In addition to the sqlite command-line tool, we can also query a sqlite database directly from Python. As with CSVs, there are a couple of tools for doing this, and we'll use a tool built directly into pandas. Because pandas is tabular, pulling data from sql and putting it directly into a dataframe is fairly simple.

(Note that in the below query you will have to update the url to reflect the path to where nbs.db is stored on your computer.)

In [7]:
import sqlite3 as lite
import pandas as pd
con = lite.connect('nbs.db')
query = 'select * from artists'
artists_df = pd.read_sql(query,con)
con.close()
print('there are %s rows in the artists table' % len(artists_df))
artists_df.head()


there are 4349 rows in the artists table


Unnamed: 0,name,musicbrainz_id,created_at,updated_at,deleted_at,id
0,The Scenic,a8e347d8-29d8-459c-a444-68febeb99c6b,2009-06-16 07:58:58,2015-05-19 12:28:17,,500
1,Our Family Name,fc93c97f-1b9b-49af-8370-7b36e29ad22e,2009-06-16 08:04:18,2014-08-27 09:04:37,,710
2,Khamelien,,2009-06-16 08:05:08,2014-08-27 09:04:36,,744
3,Death in the Park,000c60eb-a2c4-46be-9097-e603fd8795c6,2009-06-16 08:06:10,2014-08-27 09:04:37,,786
4,enter the collector,f50c0834-e2a7-4241-bd32-061d67560c41,2009-06-16 08:06:54,2014-08-27 09:04:34,,818


Here we've created a connection to the sqlite database using the sqlite3 library, and then passed a sql query and our sqlite connection object to the read_sql method to get the query results as a dataframe.

#### Non-tabular Data

So far, all of the ways we've looked at for storing data have assumed that our data is tabular, but sometimes data doesn't fit neatly into rows and columns. Suppose for instance that you had a list of arists and you wanted to store all of their EPs and all of the tracks on those EPs. It is *possible* to store this data is a relational database, but that's not necessarily the best or most intuitive way to do so. 

An alternative data structure uses key-value mappings.
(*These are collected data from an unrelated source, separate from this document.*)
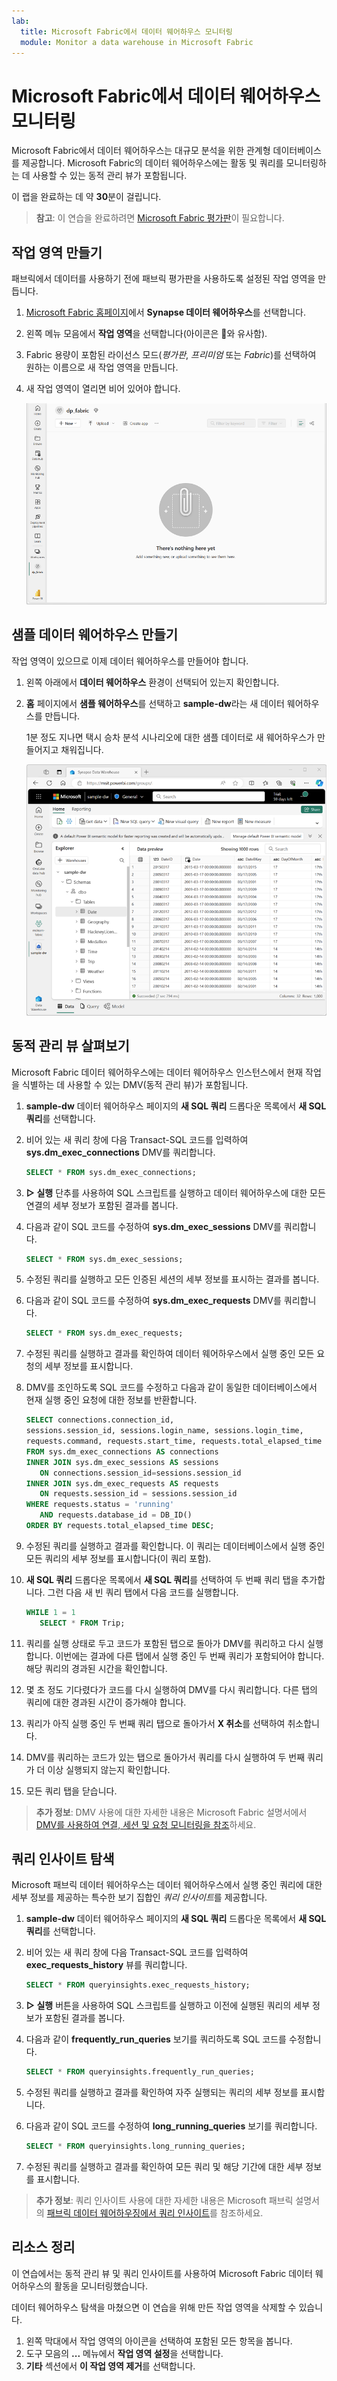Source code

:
 ```yaml
---
lab:
  title: Microsoft Fabric에서 데이터 웨어하우스 모니터링
  module: Monitor a data warehouse in Microsoft Fabric
---
```


# Microsoft Fabric에서 데이터 웨어하우스 모니터링

Microsoft Fabric에서 데이터 웨어하우스는 대규모 분석을 위한 관계형 데이터베이스를 제공합니다. Microsoft Fabric의 데이터 웨어하우스에는 활동 및 쿼리를 모니터링하는 데 사용할 수 있는 동적 관리 뷰가 포함됩니다.

이 랩을 완료하는 데 약 **30**분이 걸립니다.

> **참고**: 이 연습을 완료하려면 [Microsoft Fabric 평가판](https://learn.microsoft.com/fabric/get-started/fabric-trial)이 필요합니다.

## 작업 영역 만들기

패브릭에서 데이터를 사용하기 전에 패브릭 평가판을 사용하도록 설정된 작업 영역을 만듭니다.

1. [Microsoft Fabric 홈페이지](https://app.fabric.microsoft.com)에서 **Synapse 데이터 웨어하우스**를 선택합니다.
1. 왼쪽 메뉴 모음에서 **작업 영역**을 선택합니다(아이콘은 와 유사함).
1. Fabric 용량이 포함된 라이선스 모드(*평가판*, *프리미엄* 또는 *Fabric*)를 선택하여 원하는 이름으로 새 작업 영역을 만듭니다.
1. 새 작업 영역이 열리면 비어 있어야 합니다.

    ![Fabric의 빈 작업 영역 스크린샷.](./Images/new-workspace.png)

## 샘플 데이터 웨어하우스 만들기

작업 영역이 있으므로 이제 데이터 웨어하우스를 만들어야 합니다.

1. 왼쪽 아래에서 **데이터 웨어하우스** 환경이 선택되어 있는지 확인합니다.
1. **홈** 페이지에서 **샘플 웨어하우스**를 선택하고 **sample-dw**라는 새 데이터 웨어하우스를 만듭니다.

    1분 정도 지나면 택시 승차 분석 시나리오에 대한 샘플 데이터로 새 웨어하우스가 만들어지고 채워집니다.

    ![새 웨어하우스의 스크린샷.](./Images/sample-data-warehouse.png)

## 동적 관리 뷰 살펴보기

Microsoft Fabric 데이터 웨어하우스에는 데이터 웨어하우스 인스턴스에서 현재 작업을 식별하는 데 사용할 수 있는 DMV(동적 관리 뷰)가 포함됩니다.

1. **sample-dw** 데이터 웨어하우스 페이지의 **새 SQL 쿼리** 드롭다운 목록에서 **새 SQL 쿼리**를 선택합니다.
1. 비어 있는 새 쿼리 창에 다음 Transact-SQL 코드를 입력하여 **sys.dm_exec_connections** DMV를 쿼리합니다.

    ```sql
   SELECT * FROM sys.dm_exec_connections;
    ```

1. **&#9655; 실행** 단추를 사용하여 SQL 스크립트를 실행하고 데이터 웨어하우스에 대한 모든 연결의 세부 정보가 포함된 결과를 봅니다.
1. 다음과 같이 SQL 코드를 수정하여 **sys.dm_exec_sessions** DMV를 쿼리합니다.

    ```sql
   SELECT * FROM sys.dm_exec_sessions;
    ```

1. 수정된 쿼리를 실행하고 모든 인증된 세션의 세부 정보를 표시하는 결과를 봅니다.
1. 다음과 같이 SQL 코드를 수정하여 **sys.dm_exec_requests** DMV를 쿼리합니다.

    ```sql
   SELECT * FROM sys.dm_exec_requests;
    ```

1. 수정된 쿼리를 실행하고 결과를 확인하여 데이터 웨어하우스에서 실행 중인 모든 요청의 세부 정보를 표시합니다.
1. DMV를 조인하도록 SQL 코드를 수정하고 다음과 같이 동일한 데이터베이스에서 현재 실행 중인 요청에 대한 정보를 반환합니다.

    ```sql
   SELECT connections.connection_id,
    sessions.session_id, sessions.login_name, sessions.login_time,
    requests.command, requests.start_time, requests.total_elapsed_time
   FROM sys.dm_exec_connections AS connections
   INNER JOIN sys.dm_exec_sessions AS sessions
       ON connections.session_id=sessions.session_id
   INNER JOIN sys.dm_exec_requests AS requests
       ON requests.session_id = sessions.session_id
   WHERE requests.status = 'running'
       AND requests.database_id = DB_ID()
   ORDER BY requests.total_elapsed_time DESC;
    ```

1. 수정된 쿼리를 실행하고 결과를 확인합니다. 이 쿼리는 데이터베이스에서 실행 중인 모든 쿼리의 세부 정보를 표시합니다(이 쿼리 포함).
1. **새 SQL 쿼리** 드롭다운 목록에서 **새 SQL 쿼리**를 선택하여 두 번째 쿼리 탭을 추가합니다. 그런 다음 새 빈 쿼리 탭에서 다음 코드를 실행합니다.

    ```sql
   WHILE 1 = 1
       SELECT * FROM Trip;
    ```

1. 쿼리를 실행 상태로 두고 코드가 포함된 탭으로 돌아가 DMV를 쿼리하고 다시 실행합니다. 이번에는 결과에 다른 탭에서 실행 중인 두 번째 쿼리가 포함되어야 합니다. 해당 쿼리의 경과된 시간을 확인합니다.
1. 몇 초 정도 기다렸다가 코드를 다시 실행하여 DMV를 다시 쿼리합니다. 다른 탭의 쿼리에 대한 경과된 시간이 증가해야 합니다.
1. 쿼리가 아직 실행 중인 두 번째 쿼리 탭으로 돌아가서 **X 취소**를 선택하여 취소합니다.
1. DMV를 쿼리하는 코드가 있는 탭으로 돌아가서 쿼리를 다시 실행하여 두 번째 쿼리가 더 이상 실행되지 않는지 확인합니다.
1. 모든 쿼리 탭을 닫습니다.

> **추가 정보**: DMV 사용에 대한 자세한 내용은 Microsoft Fabric 설명서에서 [DMV를 사용하여 연결, 세션 및 요청 모니터링을 참조](https://learn.microsoft.com/fabric/data-warehouse/monitor-using-dmv)하세요.

## 쿼리 인사이트 탐색

Microsoft 패브릭 데이터 웨어하우스는 데이터 웨어하우스에서 실행 중인 쿼리에 대한 세부 정보를 제공하는 특수한 보기 집합인 *쿼리 인사이트*를 제공합니다.

1. **sample-dw** 데이터 웨어하우스 페이지의 **새 SQL 쿼리** 드롭다운 목록에서 **새 SQL 쿼리**를 선택합니다.
1. 비어 있는 새 쿼리 창에 다음 Transact-SQL 코드를 입력하여 **exec_requests_history** 뷰를 쿼리합니다.

    ```sql
   SELECT * FROM queryinsights.exec_requests_history;
    ```

1. **&#9655; 실행** 버튼을 사용하여 SQL 스크립트를 실행하고 이전에 실행된 쿼리의 세부 정보가 포함된 결과를 봅니다.
1. 다음과 같이 **frequently_run_queries** 보기를 쿼리하도록 SQL 코드를 수정합니다.

    ```sql
   SELECT * FROM queryinsights.frequently_run_queries;
    ```

1. 수정된 쿼리를 실행하고 결과를 확인하여 자주 실행되는 쿼리의 세부 정보를 표시합니다.
1. 다음과 같이 SQL 코드를 수정하여 **long_running_queries** 보기를 쿼리합니다.

    ```sql
   SELECT * FROM queryinsights.long_running_queries;
    ```

1. 수정된 쿼리를 실행하고 결과를 확인하여 모든 쿼리 및 해당 기간에 대한 세부 정보를 표시합니다.

> **추가 정보**: 쿼리 인사이트 사용에 대한 자세한 내용은 Microsoft 패브릭 설명서의 [패브릭 데이터 웨어하우징에서 쿼리 인사이트](https://learn.microsoft.com/fabric/data-warehouse/query-insights)를 참조하세요.


## 리소스 정리

이 연습에서는 동적 관리 뷰 및 쿼리 인사이트를 사용하여 Microsoft Fabric 데이터 웨어하우스의 활동을 모니터링했습니다.

데이터 웨어하우스 탐색을 마쳤으면 이 연습을 위해 만든 작업 영역을 삭제할 수 있습니다.

1. 왼쪽 막대에서 작업 영역의 아이콘을 선택하여 포함된 모든 항목을 봅니다.
2. 도구 모음의 **...** 메뉴에서 **작업 영역 설정**을 선택합니다.
3. **기타** 섹션에서 **이 작업 영역 제거**를 선택합니다.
Storing EP data for the bands Green Day and Alkaline Trio in a key-value map might look like this:

In [8]:
ep_data = {"Green Day":{
    "EPs":{
        "1,000 Hours":{
             "release_year":1989,
             "tracks":["1,000 Hours","1,000 Hours","Only of You","The One I Want"]},
        "Slappy":{
             "release_year":1990,
             "tracks":["Paper Lanterns","Why do you Want Him?","409 in Your Coffeemaker","Knowledge"]},
        "Tune In, Tokyo...":{
         "release_year":2001,
         "location":"Japan"}
        },
    "artist_id":1},
 "Alkaline Trio":{
    "EPs":{
        "For Your Lungs Only":{
             "release_year":1998,
             "tracks":["Snake Oil Tanker","Southern Rock","Cooking Wine","For Your Lungs Only"]},
        "I Lied My Face Off":{
             "release_year":1999,
             "tracks":["Goodbye Forever","This Is Getting Over You","Bleeder","I Lied My Face Off"]},
        "Broken Wing":{
             "release_year":2013,
             "tracks":["Balanced On A Shelf","Pocket Knife","Broken Wing","Sun Burns"]}
        },
    "artist_id":2}}


The key-value pair data structure in Python is called a dictionary (and known as a JSON object in javascript, and goes by other names in other programming languages). Python dictionaries are very flexible. The key can be either a string or a number, and the value can be almost anything.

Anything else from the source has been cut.